Try it: Of the entries below, return only those lines from the line with "método p x c) ||" to the line with "<b>Figura 1: Gráfico", exactly, both included.

──────── Material for this exercise

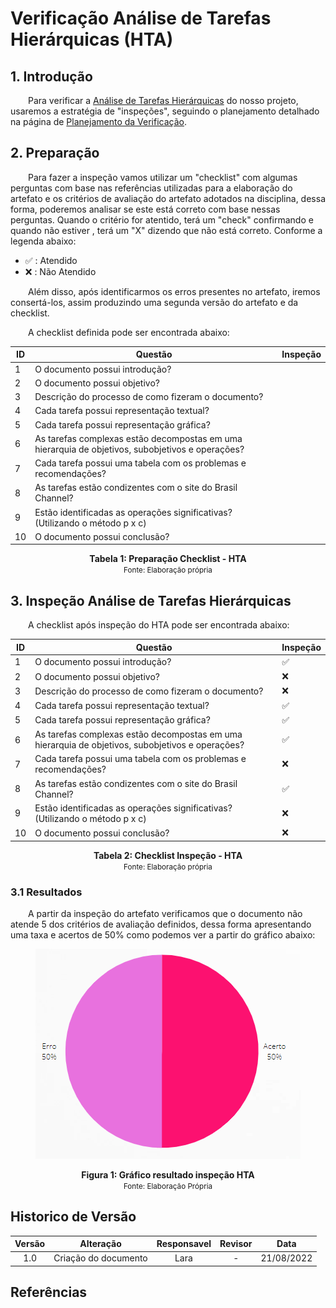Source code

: # Verificação Análise de Tarefas Hierárquicas (HTA)

## 1. Introdução

&emsp;&emsp;Para verificar a [Análise de Tarefas Hierárquicas](../../analiseRequisitos/AnaliseDeTarefas/analiseTarefas.md) do nosso projeto, usaremos a estratégia de "inspeções", seguindo o planejamento detalhado na página de [Planejamento da Verificação](../verificacao/planejamento.md).

## 2. Preparação

&emsp;&emsp;Para fazer a inspeção vamos utilizar um "checklist" com algumas perguntas com base nas referências utilizadas para a elaboração do artefato e os critérios de avaliação do artefato adotados na disciplina, dessa forma, poderemos analisar se este está correto com base nessas perguntas. Quando o critério for atentido, terá um "check" confirmando e quando não estiver , terá um "X" dizendo que não está correto. Conforme a legenda abaixo:

- ✅ : Atendido
- ❌ : Não Atendido

&emsp;&emsp;Além disso, após identificarmos os erros presentes no artefato, iremos consertá-los, assim produzindo uma segunda versão do artefato e da checklist.

&emsp;&emsp;A checklist definida pode ser encontrada abaixo:

<center>

|ID|Questão| Inspeção |
|-----------|-------------|-------------|
| 1  |  O documento possui introdução? ||
| 2  |  O documento possui objetivo? ||
| 3  |  Descrição do processo de como fizeram o documento? ||
| 4  |  Cada tarefa possui representação textual? ||
| 5  |  Cada tarefa possui representação gráfica? ||
| 6  |  As tarefas complexas estão decompostas em uma hierarquia de objetivos, subobjetivos e operações? ||
| 7  |  Cada tarefa possui uma tabela com os problemas e recomendações? ||
| 8  |  As tarefas estão condizentes com o site do Brasil Channel? ||
| 9  |  Estão identificadas as operações significativas? (Utilizando o método p x c) ||
| 10 |  O documento possui conclusão? ||

</center>

<figcaption align='center'>
    <b>Tabela 1: Preparação Checklist - HTA </b>
    <br><small> Fonte: Elaboração própria</small>
</figcaption>

## 3. Inspeção Análise de Tarefas Hierárquicas

&emsp;&emsp;A checklist após inspeção do HTA pode ser encontrada abaixo:

<center>

|ID|Questão| Inspeção |
|-----------|-------------|-------------|
| 1  |  O documento possui introdução? | ✅ |
| 2  |  O documento possui objetivo? | ❌ |
| 3  |  Descrição do processo de como fizeram o documento? | ❌ |
| 4  |  Cada tarefa possui representação textual? | ✅  |
| 5  |  Cada tarefa possui representação gráfica? | ✅ |
| 6  |  As tarefas complexas estão decompostas em uma hierarquia de objetivos, subobjetivos e operações? | ✅ |
| 7  |  Cada tarefa possui uma tabela com os problemas e recomendações? | ❌ |
| 8  |  As tarefas estão condizentes com o site do Brasil Channel? | ✅ |
| 9  |  Estão identificadas as operações significativas? (Utilizando o método p x c) | ❌ |
| 10 |  O documento possui conclusão? | ❌ |

</center>

<figcaption align='center'>
    <b>Tabela 2: Checklist Inspeção - HTA </b>
    <br><small> Fonte: Elaboração própria</small>
</figcaption>


### 3.1 Resultados

&emsp;&emsp;A partir da inspeção do artefato verificamos que o documento não atende 5 dos critérios de avaliação definidos, dessa forma apresentando uma taxa e acertos de 50% como podemos ver a partir do gráfico abaixo:

<center>

![Grafico](../../assets/graficosVerificacao/grafico1_hta.png)

</center>

<figcaption align='center'>
    <b>Figura 1: Gráfico resultado inspeção HTA </b>
    <br><small> Fonte: Elaboração Própria </small>
</figcaption>

## Historico de Versão 

|    Versão    | Alteração| Responsavel        | Revisor     | Data
| :--------: | :----: | :------------------: | :-------------: |:----:|
| 1.0 | Criação do documento | Lara | - | 21/08/2022 |

## Referências
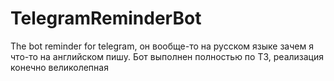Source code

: # TelegramReminderBot
The bot reminder for telegram, он вообще-то на русском языке зачем я что-то на английском пишу. Бот выполнен полностью по ТЗ, реализация конечно великолепная 
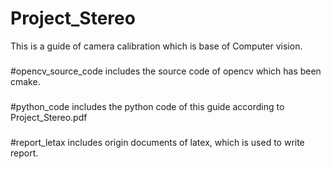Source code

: # Project_Stereo
This is a guide of camera calibration which is base of Computer vision.
###
#opencv_source_code  includes the source code of opencv which has been cmake.
###
#python_code includes the python code of this guide according to Project_Stereo.pdf
###
#report_letax includes origin documents of latex, which is used to write report.

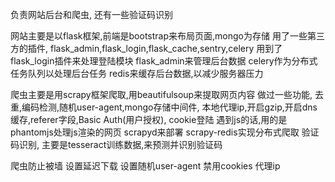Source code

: 负责网站后台和爬虫, 还有一些验证码识别

网站主要是以flask框架,前端是bootstrap来布局页面,mongo为存储
用了一些第三方的插件, flask_admin,flask_login,flask_cache,sentry,celery
用到了flask_login插件来处理登陆模块
flask_admin来管理后台数据
celery作为分布式任务队列以处理后台任务
redis来缓存后台数据,以减少服务器压力

爬虫主要是用scrapy框架爬取,用beautifulsoup来提取网页内容
做过一些功能, 去重,编码检测,随机user-agent,mongo存储中间件,
本地代理ip,开启gzip,开启dns缓存,referer字段,Basic Auth(用户授权),
cookie登陆
遇到js的话,用的是phantomjs处理js渲染的网页
scrapyd来部署
scrapy-redis实现分布式爬取
验证码识别, 主要是tesseract训练数据,来预测并识别验证码

爬虫防止被墙
设置延迟下载
设置随机user-agent
禁用cookies
代理ip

────────────────

Response:
| 9  |  Estão identificadas as operações significativas? (Utilizando o método p x c) ||
| 10 |  O documento possui conclusão? ||

</center>

<figcaption align='center'>
    <b>Tabela 1: Preparação Checklist - HTA </b>
    <br><small> Fonte: Elaboração própria</small>
</figcaption>

## 3. Inspeção Análise de Tarefas Hierárquicas

&emsp;&emsp;A checklist após inspeção do HTA pode ser encontrada abaixo:

<center>

|ID|Questão| Inspeção |
|-----------|-------------|-------------|
| 1  |  O documento possui introdução? | ✅ |
| 2  |  O documento possui objetivo? | ❌ |
| 3  |  Descrição do processo de como fizeram o documento? | ❌ |
| 4  |  Cada tarefa possui representação textual? | ✅  |
| 5  |  Cada tarefa possui representação gráfica? | ✅ |
| 6  |  As tarefas complexas estão decompostas em uma hierarquia de objetivos, subobjetivos e operações? | ✅ |
| 7  |  Cada tarefa possui uma tabela com os problemas e recomendações? | ❌ |
| 8  |  As tarefas estão condizentes com o site do Brasil Channel? | ✅ |
| 9  |  Estão identificadas as operações significativas? (Utilizando o método p x c) | ❌ |
| 10 |  O documento possui conclusão? | ❌ |

</center>

<figcaption align='center'>
    <b>Tabela 2: Checklist Inspeção - HTA </b>
    <br><small> Fonte: Elaboração própria</small>
</figcaption>


### 3.1 Resultados

&emsp;&emsp;A partir da inspeção do artefato verificamos que o documento não atende 5 dos critérios de avaliação definidos, dessa forma apresentando uma taxa e acertos de 50% como podemos ver a partir do gráfico abaixo:

<center>

![Grafico](../../assets/graficosVerificacao/grafico1_hta.png)

</center>

<figcaption align='center'>
    <b>Figura 1: Gráfico resultado inspeção HTA </b>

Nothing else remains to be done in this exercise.